Le malheur des uns faisant le bonheur des autres, le sévère ralentissement d'activité dans l'immobilier devrait tirer vers le bas prix du logement et peut être les loyers (un nombre conséquent d'investisseurs mettant en location leur bien en attendant une remontée du marché pour revendre. Ceci étant dit, que ce soit sur l'évolution des prix du logement ou celles des loyers, on peut lire tout et son contraire sur le sujet). Le coût de la vie est lui aussi affecté "positivement", le ralentissement tirant l'inflation vers le bas. Pour quelqu'un déjà en poste et dans la mesure où ça ne s'éternise pas, c'est même plutôt bénéfique à court terme.

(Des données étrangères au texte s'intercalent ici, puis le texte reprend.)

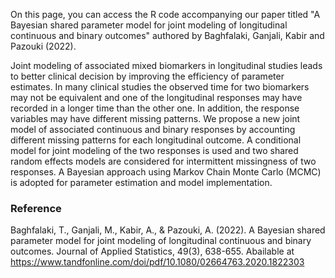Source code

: On this page, you can access the R code accompanying our paper titled "A Bayesian shared parameter model for joint modeling of longitudinal continuous and binary outcomes" authored by Baghfalaki, Ganjali, Kabir and Pazouki (2022). 

Joint modeling of associated mixed biomarkers in longitudinal studies leads to better clinical decision by improving the efficiency of parameter estimates. In many clinical studies the observed time for two biomarkers may not be equivalent and one of the longitudinal responses may have recorded in a longer time than the other one. In addition, the response variables may have different missing patterns. We propose a new joint model of associated continuous and binary responses by accounting different missing patterns for each longitudinal outcome. A conditional model for joint modeling of the two responses is used and two shared random effects models are considered for intermittent missingness of two responses. A Bayesian approach using Markov Chain Monte Carlo (MCMC) is adopted for parameter estimation and model implementation. 

### Reference 
Baghfalaki, T., Ganjali, M., Kabir, A., & Pazouki, A. (2022). A Bayesian shared parameter model for joint modeling of longitudinal continuous and binary outcomes. Journal of Applied Statistics, 49(3), 638-655. 
Abailable at <https://www.tandfonline.com/doi/pdf/10.1080/02664763.2020.1822303>
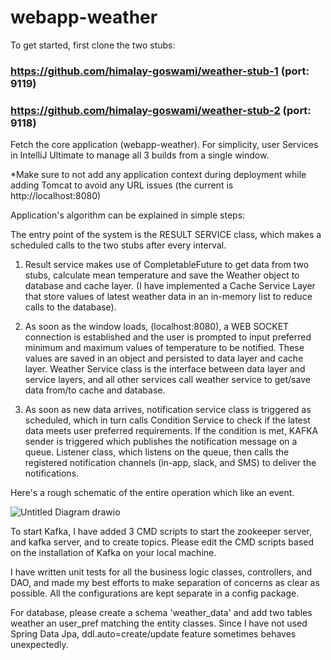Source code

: # webapp-weather

To get started, first clone the two stubs: 

### https://github.com/himalay-goswami/weather-stub-1 (port: 9119)

### https://github.com/himalay-goswami/weather-stub-2 (port: 9118)

Fetch the core application (webapp-weather). For simplicity, user Services in IntelliJ Ultimate to manage all 3 builds from a single window.

*Make sure to not add any application context during deployment while adding Tomcat to avoid any URL issues (the current is http://localhost:8080)

Application's algorithm can be explained in simple steps:

The entry point of the system is the RESULT SERVICE class, which makes a scheduled calls to the two stubs after every interval.  

1. Result service makes use of CompletableFuture to get data from two stubs, calculate mean temperature and save the Weather object to database     and cache layer. (I have implemented a Cache Service Layer that store values of latest weather data in an in-memory list to reduce calls to     the database).

2. As soon as the window loads, (localhost:8080), a WEB SOCKET connection is established and the user is prompted to input preferred minimum and    maximum values of temperature to be notified. These values are saved in an object and persisted to data layer and cache layer. Weather  Service class is the interface between data layer and service layers, and all other services call weather service to get/save data from/to cache and database. 

3. As soon as new data arrives, notification service class is triggered as scheduled, which in turn calls Condition Service to check if the latest data meets user preferred requirements. If the condition is met, KAFKA sender is triggered which publishes the notification message on a queue. Listener class, which listens on the queue, then calls the registered notification channels (in-app, slack, and SMS) to deliver the notifications.

Here's a rough schematic of the entire operation which like an event. 

![Untitled Diagram drawio](https://user-images.githubusercontent.com/89119726/224597590-6e1807d6-22db-4633-935d-5e2c10915afb.png)

To start Kafka, I have added 3 CMD scripts to start the zookeeper server, and kafka server, and to create topics. Please edit the CMD scripts based on the installation of Kafka on your local machine. 

I have written unit tests for all the business logic classes, controllers, and DAO, and made my best efforts to make separation of concerns as clear as possible. All the configurations are kept separate in a config package. 

For database, please create a schema 'weather_data' and add two tables weather an user_pref matching the entity classes. Since I have not used Spring Data Jpa, ddl.auto=create/update feature sometimes behaves unexpectedly.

Enfin, par expérience personnelle, si le marché du travail et les opportunités de progression et de salaires ont été les principaux critères de mon installation et du fait que je sois toujours là trois ans plus tard, il y a quelques autres bonnes choses à prendre ici. Le management à l'anglo-saxonne, on n'aime ou pas et beaucoup de choses dépendront de la boîte pour laquelle on travaille mais l'ambiance de travail à l'anglaise reste toujours plus cool, moins formel, moins hiérarchisé que de l'autre côté de la Manche. L'avenir ne semble pas entièrement conditionné par votre parcours estudiantin et les 6 mois qui le suivent. On use et abuse de métaphores médicales en parlant de scléroses ou de paralysie du marché du travail français ou même de la société française, je ne partage pas ce pessimisme, mais s'il y a une différence que j'ai notée entre le monde du travail anglais et le français, c'est cette obsession et ce goût français du rang et des honneurs/avantages qui vont avec. Paradoxalement entre une société qui se veut encore un peu aristocratique et une autre qui se veut égalitariste et méritocratique depuis 1789, c'est la première qui semble mieux laisser sa chance aux individus, bien que très imparfaitement. Il y a bien des choses que je laisserai sans regrets derrière moi le jour où je partirai mais je ramènerai au moins ça de mon séjour anglais.